Stored data
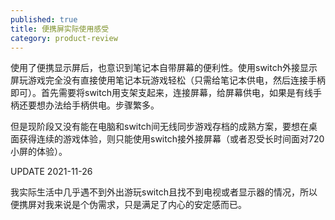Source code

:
 ```yaml
---
published: true
title: 便携屏实际使用感受
category: product-review
---
```

使用了便携显示屏后，也意识到笔记本自带屏幕的便利性。使用switch外接显示屏玩游戏完全没有直接使用笔记本玩游戏轻松（只需给笔记本供电，然后连接手柄即可）。首先需要将switch用支架支起来，连接屏幕，给屏幕供电，如果是有线手柄还要想办法给手柄供电。步骤繁多。

但是现阶段又没有能在电脑和switch间无线同步游戏存档的成熟方案，要想在桌面获得连续的游戏体验，则只能使用switch接外接屏幕（或者忍受长时间面对720小屏的体验）。

UPDATE 2021-11-26

我实际生活中几乎遇不到外出游玩switch且找不到电视或者显示器的情况，所以便携屏对我来说是个伪需求，只是满足了内心的安定感而已。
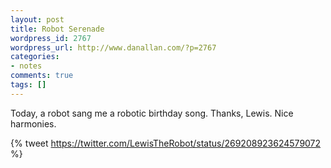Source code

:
 ```yaml
---
layout: post
title: Robot Serenade
wordpress_id: 2767
wordpress_url: http://www.danallan.com/?p=2767
categories:
- notes
comments: true
tags: []
---
```

Today, a robot sang me a robotic birthday song. Thanks, Lewis. Nice harmonies.

{% tweet https://twitter.com/LewisTheRobot/status/269208923624579072 %}
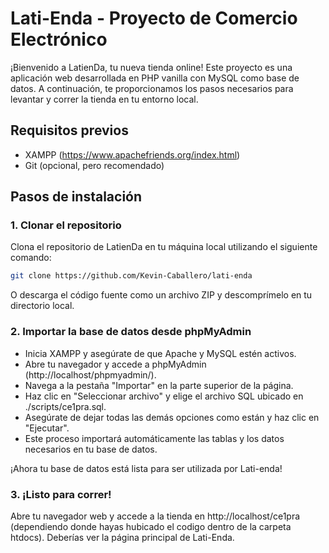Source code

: # Lati-Enda - Proyecto de Comercio Electrónico

¡Bienvenido a LatienDa, tu nueva tienda online! Este proyecto es una aplicación web desarrollada en PHP vanilla con MySQL como base de datos. A continuación, te proporcionamos los pasos necesarios para levantar y correr la tienda en tu entorno local.

## Requisitos previos

- XAMPP (https://www.apachefriends.org/index.html)
- Git (opcional, pero recomendado)

## Pasos de instalación

### 1. Clonar el repositorio

Clona el repositorio de LatienDa en tu máquina local utilizando el siguiente comando:

```bash
git clone https://github.com/Kevin-Caballero/lati-enda
```

O descarga el código fuente como un archivo ZIP y descomprímelo en tu directorio local.

### 2. Importar la base de datos desde phpMyAdmin

- Inicia XAMPP y asegúrate de que Apache y MySQL estén activos.
- Abre tu navegador y accede a phpMyAdmin (http://localhost/phpmyadmin/).
- Navega a la pestaña "Importar" en la parte superior de la página.
- Haz clic en "Seleccionar archivo" y elige el archivo SQL ubicado en ./scripts/ce1pra.sql.
- Asegúrate de dejar todas las demás opciones como están y haz clic en "Ejecutar".
- Este proceso importará automáticamente las tablas y los datos necesarios en tu base de datos.

¡Ahora tu base de datos está lista para ser utilizada por Lati-enda!

### 3. ¡Listo para correr!

Abre tu navegador web y accede a la tienda en http://localhost/ce1pra (dependiendo donde hayas hubicado el codigo dentro de la carpeta htdocs). Deberías ver la página principal de Lati-Enda.

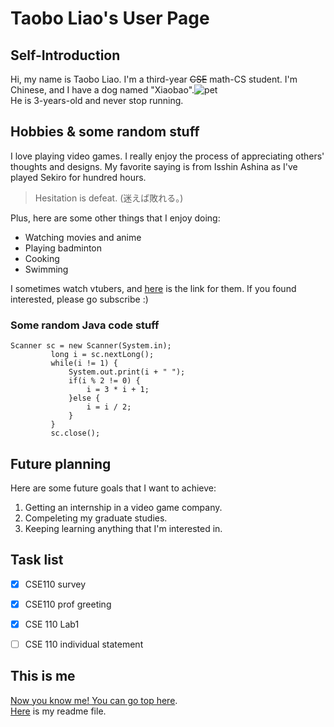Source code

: # Taobo Liao's User Page 
## Self-Introduction
Hi, my name is Taobo Liao. I'm a third-year ~~CSE~~ math-CS student. I'm Chinese, and I have a dog named "Xiaobao".![pet](https://user-images.githubusercontent.com/59666193/134980727-3092fc11-eed7-46c5-a7f1-4d10b349d161.jpg)  
He is 3-years-old and never stop running.  
## Hobbies & some random stuff
I love playing video games. I really enjoy the process of appreciating others' thoughts and designs. My favorite saying is from Isshin Ashina as I've played Sekiro for hundred hours.  
> Hesitation is defeat. (迷えば敗れる。)  

Plus, here are some other things that I enjoy doing:  
- Watching movies and anime
- Playing badminton
- Cooking
- Swimming  

I sometimes watch vtubers, and [here](https://www.youtube.com/c/AsoulMoments) is the link for them. If you found interested, please go subscribe :)

### Some random Java code stuff  
```
Scanner sc = new Scanner(System.in);
	     long i = sc.nextLong();
	     while(i != 1) {
	    	 System.out.print(i + " ");
	    	 if(i % 2 != 0) {
	    		 i = 3 * i + 1;
	    	 }else {
	    		 i = i / 2;
	    	 }
	     }
	     sc.close();
```  
## Future planning  
Here are some future goals that I want to achieve:  
1. Getting an internship in a video game company.
2. Compeleting my graduate studies.
3. Keeping learning anything that I'm interested in.  

## Task list
- [x] CSE110 survey
- [X] CSE110 prof greeting
- [X] CSE 110 Lab1
- [ ] CSE 110 individual statement


## This is me  
[Now you know me! You can go top here](#taobo-liao's-user-page).  
[Here](README.md) is my readme file.

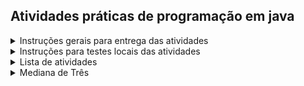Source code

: ## Atividades práticas de programação em java

<details>
<summary>Instruções gerais para entrega das atividades</summary>

* Realizar fork do repositório da disciplina
* Criar um diretório com seu nome e sobrenome dentro do diretório da atividade, conforme exemplo abaixo(o nome do último diretório deve ser seu nome e sobrenome):
```bash
mkdir poo/assignments/00-hello/submissions/fabricio-santana/src  
```
* Desenvolver programa Java dentro do seu diretório
* Atender os resuitivos da especificação e os requisitos de implementação
* Enviar um pull request
* Observar se os testes do pull request rodaram com sucesso
* Submeter link do pull request no [ambiente virtual](https://ambientevirtual.idp.edu.br/)
* Cumprir prazo de entrega

</details>

<details>
<summary>Instruções para testes locais das atividades</summary>

Cada atividade é acompanhada de testes unitários. Para avaliar seu código antes de submetê-lo, execute os seguintes comandos a partir de seu diretório pessoal de cada atividade
 ```bash
 mkdir -p lib

 curl -L -o lib/junit-platform-console-standalone-1.11.4.jar https://repo1.maven.org/maven2/org/junit/platform/junit-platform-console-standalone/1.11.4/junit-platform-console-standalone-1.11.4.jar

 javac -cp "lib/*" -d bin src/*.java ../../test/*.java
 
 java -jar lib/junit-platform-console-standalone-1.11.4.jar --class-path bin --scan-class-path
 ```
</details>

<details> 
<summary>Lista de atividades</summary>

|Semana| Atividades |
|---|---|
| 1 | [Hello, World!](./00-hello) |
| 2 | [Calculadora de índice de massa corporal (IMC)](./01-imc) <br>
|   | [Calculadora da Área de um Polígono Regular](./02-area) <br>
|   | [Sequência de Fibonnaci](./03-fibonacci) <br>
|   | [Elefante visitando amigo](./04-elephant) <br>
|   | [Senha forte](./05-password) |
| 3 | |

</details> 

<details>
<summary>Mediana de Três</summary>

Referência: [Tarefa aplicada no curso Object-Oriented Programming and Data Structures (CS 2110) da Cornell University](https://www.cs.cornell.edu/courses/cs2110/2025sp/assignments/a1_handout.html)

##### Especificação

1. O programa deve determinar a **mediana** de três números inteiros informados pelo usuário.
2. A mediana de um conjunto de números é o valor que estaria no meio caso os números fossem ordenados. No caso específico da **mediana de três**, é usada em sistemas tolerantes a falhas para decidir qual valor confiar quando há discordância entre sensores ou componentes.
3. O programa deve solicitar ao usuário **três números inteiros**, de acordo com o exemplo:
```bash
Digite o primeiro número: 7
Digite o segundo número: 2
Digite o terceiro número: 5
```
4. O programa deve calcular a mediana utilizando uma **cadeia de declarações condicionais (`if`/`else`)**, possivelmente aninhadas, para determinar o valor central sem ordenar explicitamente os números.
5. O programa deve imprimir no console a mediana dos três números informados, conforme exemplo:
```bash
A mediana dos números é: 5
```

#### Requisitos de Implementação
1. O programa deve conter uma **classe chamada `MedianaDeTres`**.
2. A classe deve possuir **três métodos públicos (public) e estáticos (static)**: `main`, `calcularMediana` e `formatarSaida`.
3. O **método `main`** deve receber um parâmetro do tipo `String[]` e não retornar nenhum valor (`void`).
4. O **método `calcularMediana`** deve receber três parâmetros, `a`, `b` e `c`, todos do tipo `int`, e deve retornar um valor `int` representando a mediana.
5. O **método `formatarSaida`** deve receber um valor `int` representando a mediana e retornar uma `String` formatada para exibição.
6. Deve-se utilizar a **classe `java.util.Scanner`** para ler entradas do usuário.
7. Deve-se utilizar **estruturas condicionais (`if`/`else`)**, sem ordenar explicitamente os números.

</details>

## DIRECTIONS:
Make an exact copy of all entries above, dropping the images.

## RESULT OF THE EXERCISE:
Source code

:
 ```yaml
---
published: true
title: 便携屏实际使用感受
category: product-review
---
```

使用了便携显示屏后，也意识到笔记本自带屏幕的便利性。使用switch外接显示屏玩游戏完全没有直接使用笔记本玩游戏轻松（只需给笔记本供电，然后连接手柄即可）。首先需要将switch用支架支起来，连接屏幕，给屏幕供电，如果是有线手柄还要想办法给手柄供电。步骤繁多。

但是现阶段又没有能在电脑和switch间无线同步游戏存档的成熟方案，要想在桌面获得连续的游戏体验，则只能使用switch接外接屏幕（或者忍受长时间面对720小屏的体验）。

UPDATE 2021-11-26

我实际生活中几乎遇不到外出游玩switch且找不到电视或者显示器的情况，所以便携屏对我来说是个伪需求，只是满足了内心的安定感而已。
Source code

:
 ```yaml
---
layout: post
title: Robot Serenade
wordpress_id: 2767
wordpress_url: http://www.danallan.com/?p=2767
categories:
- notes
comments: true
tags: []
---
```

Today, a robot sang me a robotic birthday song. Thanks, Lewis. Nice harmonies.

{% tweet https://twitter.com/LewisTheRobot/status/269208923624579072 %}
Source code

: # Lati-Enda - Proyecto de Comercio Electrónico

¡Bienvenido a LatienDa, tu nueva tienda online! Este proyecto es una aplicación web desarrollada en PHP vanilla con MySQL como base de datos. A continuación, te proporcionamos los pasos necesarios para levantar y correr la tienda en tu entorno local.

## Requisitos previos

- XAMPP (https://www.apachefriends.org/index.html)
- Git (opcional, pero recomendado)

## Pasos de instalación

### 1. Clonar el repositorio

Clona el repositorio de LatienDa en tu máquina local utilizando el siguiente comando:

```bash
git clone https://github.com/Kevin-Caballero/lati-enda
```

O descarga el código fuente como un archivo ZIP y descomprímelo en tu directorio local.

### 2. Importar la base de datos desde phpMyAdmin

- Inicia XAMPP y asegúrate de que Apache y MySQL estén activos.
- Abre tu navegador y accede a phpMyAdmin (http://localhost/phpmyadmin/).
- Navega a la pestaña "Importar" en la parte superior de la página.
- Haz clic en "Seleccionar archivo" y elige el archivo SQL ubicado en ./scripts/ce1pra.sql.
- Asegúrate de dejar todas las demás opciones como están y haz clic en "Ejecutar".
- Este proceso importará automáticamente las tablas y los datos necesarios en tu base de datos.

¡Ahora tu base de datos está lista para ser utilizada por Lati-enda!

### 3. ¡Listo para correr!

Abre tu navegador web y accede a la tienda en http://localhost/ce1pra (dependiendo donde hayas hubicado el codigo dentro de la carpeta htdocs). Deberías ver la página principal de Lati-Enda.

Source code

: # Taobo Liao's User Page 
## Self-Introduction
Hi, my name is Taobo Liao. I'm a third-year ~~CSE~~ math-CS student. I'm Chinese, and I have a dog named "Xiaobao".![pet](https://user-images.githubusercontent.com/59666193/134980727-3092fc11-eed7-46c5-a7f1-4d10b349d161.jpg)  
He is 3-years-old and never stop running.  
## Hobbies & some random stuff
I love playing video games. I really enjoy the process of appreciating others' thoughts and designs. My favorite saying is from Isshin Ashina as I've played Sekiro for hundred hours.  
> Hesitation is defeat. (迷えば敗れる。)  

Plus, here are some other things that I enjoy doing:  
- Watching movies and anime
- Playing badminton
- Cooking
- Swimming  

I sometimes watch vtubers, and [here](https://www.youtube.com/c/AsoulMoments) is the link for them. If you found interested, please go subscribe :)

### Some random Java code stuff  
```
Scanner sc = new Scanner(System.in);
	     long i = sc.nextLong();
	     while(i != 1) {
	    	 System.out.print(i + " ");
	    	 if(i % 2 != 0) {
	    		 i = 3 * i + 1;
	    	 }else {
	    		 i = i / 2;
	    	 }
	     }
	     sc.close();
```  
## Future planning  
Here are some future goals that I want to achieve:  
1. Getting an internship in a video game company.
2. Compeleting my graduate studies.
3. Keeping learning anything that I'm interested in.  

## Task list
- [x] CSE110 survey
- [X] CSE110 prof greeting
- [X] CSE 110 Lab1
- [ ] CSE 110 individual statement


## This is me  
[Now you know me! You can go top here](#taobo-liao's-user-page).  
[Here](README.md) is my readme file.

Source code

: ## Atividades práticas de programação em java

<details>
<summary>Instruções gerais para entrega das atividades</summary>

* Realizar fork do repositório da disciplina
* Criar um diretório com seu nome e sobrenome dentro do diretório da atividade, conforme exemplo abaixo(o nome do último diretório deve ser seu nome e sobrenome):
```bash
mkdir poo/assignments/00-hello/submissions/fabricio-santana/src  
```
* Desenvolver programa Java dentro do seu diretório
* Atender os resuitivos da especificação e os requisitos de implementação
* Enviar um pull request
* Observar se os testes do pull request rodaram com sucesso
* Submeter link do pull request no [ambiente virtual](https://ambientevirtual.idp.edu.br/)
* Cumprir prazo de entrega

</details>

<details>
<summary>Instruções para testes locais das atividades</summary>

Cada atividade é acompanhada de testes unitários. Para avaliar seu código antes de submetê-lo, execute os seguintes comandos a partir de seu diretório pessoal de cada atividade
 ```bash
 mkdir -p lib

 curl -L -o lib/junit-platform-console-standalone-1.11.4.jar https://repo1.maven.org/maven2/org/junit/platform/junit-platform-console-standalone/1.11.4/junit-platform-console-standalone-1.11.4.jar

 javac -cp "lib/*" -d bin src/*.java ../../test/*.java
 
 java -jar lib/junit-platform-console-standalone-1.11.4.jar --class-path bin --scan-class-path
 ```
</details>

<details> 
<summary>Lista de atividades</summary>

|Semana| Atividades |
|---|---|
| 1 | [Hello, World!](./00-hello) |
| 2 | [Calculadora de índice de massa corporal (IMC)](./01-imc) <br>
|   | [Calculadora da Área de um Polígono Regular](./02-area) <br>
|   | [Sequência de Fibonnaci](./03-fibonacci) <br>
|   | [Elefante visitando amigo](./04-elephant) <br>
|   | [Senha forte](./05-password) |
| 3 | |

</details> 

<details>
<summary>Mediana de Três</summary>

Referência: [Tarefa aplicada no curso Object-Oriented Programming and Data Structures (CS 2110) da Cornell University](https://www.cs.cornell.edu/courses/cs2110/2025sp/assignments/a1_handout.html)

##### Especificação

1. O programa deve determinar a **mediana** de três números inteiros informados pelo usuário.
2. A mediana de um conjunto de números é o valor que estaria no meio caso os números fossem ordenados. No caso específico da **mediana de três**, é usada em sistemas tolerantes a falhas para decidir qual valor confiar quando há discordância entre sensores ou componentes.
3. O programa deve solicitar ao usuário **três números inteiros**, de acordo com o exemplo:
```bash
Digite o primeiro número: 7
Digite o segundo número: 2
Digite o terceiro número: 5
```
4. O programa deve calcular a mediana utilizando uma **cadeia de declarações condicionais (`if`/`else`)**, possivelmente aninhadas, para determinar o valor central sem ordenar explicitamente os números.
5. O programa deve imprimir no console a mediana dos três números informados, conforme exemplo:
```bash
A mediana dos números é: 5
```

#### Requisitos de Implementação
1. O programa deve conter uma **classe chamada `MedianaDeTres`**.
2. A classe deve possuir **três métodos públicos (public) e estáticos (static)**: `main`, `calcularMediana` e `formatarSaida`.
3. O **método `main`** deve receber um parâmetro do tipo `String[]` e não retornar nenhum valor (`void`).
4. O **método `calcularMediana`** deve receber três parâmetros, `a`, `b` e `c`, todos do tipo `int`, e deve retornar um valor `int` representando a mediana.
5. O **método `formatarSaida`** deve receber um valor `int` representando a mediana e retornar uma `String` formatada para exibição.
6. Deve-se utilizar a **classe `java.util.Scanner`** para ler entradas do usuário.
7. Deve-se utilizar **estruturas condicionais (`if`/`else`)**, sem ordenar explicitamente os números.

</details>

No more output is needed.